→ Task description
Below is a listing. Set down exactly the lines from the one containing "point since inception" through the one containing "(High = Fat tails", both ends included, and leave out the rest.

→ Entries shown
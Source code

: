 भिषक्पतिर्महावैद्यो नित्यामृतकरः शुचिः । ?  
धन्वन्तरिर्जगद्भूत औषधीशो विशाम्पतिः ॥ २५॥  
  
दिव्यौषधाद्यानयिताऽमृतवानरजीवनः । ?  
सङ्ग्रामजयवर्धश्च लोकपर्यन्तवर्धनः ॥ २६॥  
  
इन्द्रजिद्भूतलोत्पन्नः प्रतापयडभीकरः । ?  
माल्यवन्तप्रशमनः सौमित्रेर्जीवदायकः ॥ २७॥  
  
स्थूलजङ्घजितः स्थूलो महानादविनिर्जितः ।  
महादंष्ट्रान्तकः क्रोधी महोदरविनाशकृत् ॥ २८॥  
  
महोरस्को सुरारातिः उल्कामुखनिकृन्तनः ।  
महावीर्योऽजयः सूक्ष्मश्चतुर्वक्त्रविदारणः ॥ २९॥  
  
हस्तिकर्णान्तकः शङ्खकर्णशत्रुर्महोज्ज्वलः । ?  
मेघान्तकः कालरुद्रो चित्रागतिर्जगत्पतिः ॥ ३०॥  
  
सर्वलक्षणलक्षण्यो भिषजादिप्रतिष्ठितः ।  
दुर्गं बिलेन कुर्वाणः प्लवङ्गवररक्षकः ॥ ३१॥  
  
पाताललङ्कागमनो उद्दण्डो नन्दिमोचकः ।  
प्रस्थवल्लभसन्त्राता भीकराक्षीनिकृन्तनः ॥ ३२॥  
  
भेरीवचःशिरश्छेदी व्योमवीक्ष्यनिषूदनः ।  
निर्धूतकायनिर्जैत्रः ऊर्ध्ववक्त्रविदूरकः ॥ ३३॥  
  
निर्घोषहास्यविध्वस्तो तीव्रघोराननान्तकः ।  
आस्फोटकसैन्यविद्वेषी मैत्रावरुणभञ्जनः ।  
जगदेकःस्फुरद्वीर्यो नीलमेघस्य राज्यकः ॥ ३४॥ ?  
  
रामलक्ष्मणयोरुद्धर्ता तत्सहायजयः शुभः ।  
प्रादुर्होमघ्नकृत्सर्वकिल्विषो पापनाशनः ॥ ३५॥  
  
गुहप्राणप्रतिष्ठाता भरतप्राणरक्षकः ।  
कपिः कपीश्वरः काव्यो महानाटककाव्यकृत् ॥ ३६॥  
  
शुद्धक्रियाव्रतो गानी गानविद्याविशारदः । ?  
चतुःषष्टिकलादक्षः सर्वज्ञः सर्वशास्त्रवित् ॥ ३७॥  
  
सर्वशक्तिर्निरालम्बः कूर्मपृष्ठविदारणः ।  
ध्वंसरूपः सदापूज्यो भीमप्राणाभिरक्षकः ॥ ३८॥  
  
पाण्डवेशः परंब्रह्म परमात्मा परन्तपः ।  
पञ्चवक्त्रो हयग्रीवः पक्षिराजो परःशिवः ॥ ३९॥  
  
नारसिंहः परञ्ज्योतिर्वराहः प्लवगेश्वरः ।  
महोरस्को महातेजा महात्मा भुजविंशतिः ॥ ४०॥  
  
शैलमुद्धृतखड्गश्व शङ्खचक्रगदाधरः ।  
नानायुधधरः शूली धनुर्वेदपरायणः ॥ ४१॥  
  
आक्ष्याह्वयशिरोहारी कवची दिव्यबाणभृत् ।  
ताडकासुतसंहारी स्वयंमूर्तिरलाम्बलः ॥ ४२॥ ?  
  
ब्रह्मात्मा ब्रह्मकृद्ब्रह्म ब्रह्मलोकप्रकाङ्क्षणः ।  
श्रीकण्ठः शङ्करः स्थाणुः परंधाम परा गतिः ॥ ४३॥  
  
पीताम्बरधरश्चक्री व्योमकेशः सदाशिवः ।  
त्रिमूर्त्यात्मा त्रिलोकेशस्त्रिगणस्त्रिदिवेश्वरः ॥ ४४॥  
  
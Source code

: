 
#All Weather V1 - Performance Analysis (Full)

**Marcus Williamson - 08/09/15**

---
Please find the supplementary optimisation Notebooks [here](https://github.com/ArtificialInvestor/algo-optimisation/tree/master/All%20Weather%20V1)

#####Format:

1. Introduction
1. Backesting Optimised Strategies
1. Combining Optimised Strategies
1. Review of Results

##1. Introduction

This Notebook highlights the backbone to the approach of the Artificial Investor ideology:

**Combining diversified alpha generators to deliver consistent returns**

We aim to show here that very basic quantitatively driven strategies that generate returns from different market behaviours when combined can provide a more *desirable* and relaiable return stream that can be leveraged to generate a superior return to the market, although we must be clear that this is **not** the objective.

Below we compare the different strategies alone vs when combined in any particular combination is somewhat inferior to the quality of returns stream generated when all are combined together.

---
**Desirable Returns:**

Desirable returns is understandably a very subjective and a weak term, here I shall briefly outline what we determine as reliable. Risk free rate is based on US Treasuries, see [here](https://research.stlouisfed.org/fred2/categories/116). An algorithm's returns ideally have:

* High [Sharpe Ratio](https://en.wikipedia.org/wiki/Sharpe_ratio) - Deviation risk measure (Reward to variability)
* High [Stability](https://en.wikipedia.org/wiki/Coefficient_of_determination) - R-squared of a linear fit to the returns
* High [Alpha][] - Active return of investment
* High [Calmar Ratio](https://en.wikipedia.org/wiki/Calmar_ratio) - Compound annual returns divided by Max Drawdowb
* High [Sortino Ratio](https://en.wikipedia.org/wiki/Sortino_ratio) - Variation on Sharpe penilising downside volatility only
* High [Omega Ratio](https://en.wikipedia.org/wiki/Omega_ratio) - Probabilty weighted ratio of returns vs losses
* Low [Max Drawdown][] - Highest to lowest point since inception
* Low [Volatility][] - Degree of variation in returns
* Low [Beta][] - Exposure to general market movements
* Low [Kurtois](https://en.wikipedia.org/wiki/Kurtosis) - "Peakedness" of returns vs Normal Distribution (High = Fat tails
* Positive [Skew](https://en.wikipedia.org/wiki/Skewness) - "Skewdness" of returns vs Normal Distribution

→ Exercise response
* Low [Max Drawdown][] - Highest to lowest point since inception
* Low [Volatility][] - Degree of variation in returns
* Low [Beta][] - Exposure to general market movements
* Low [Kurtois](https://en.wikipedia.org/wiki/Kurtosis) - "Peakedness" of returns vs Normal Distribution (High = Fat tails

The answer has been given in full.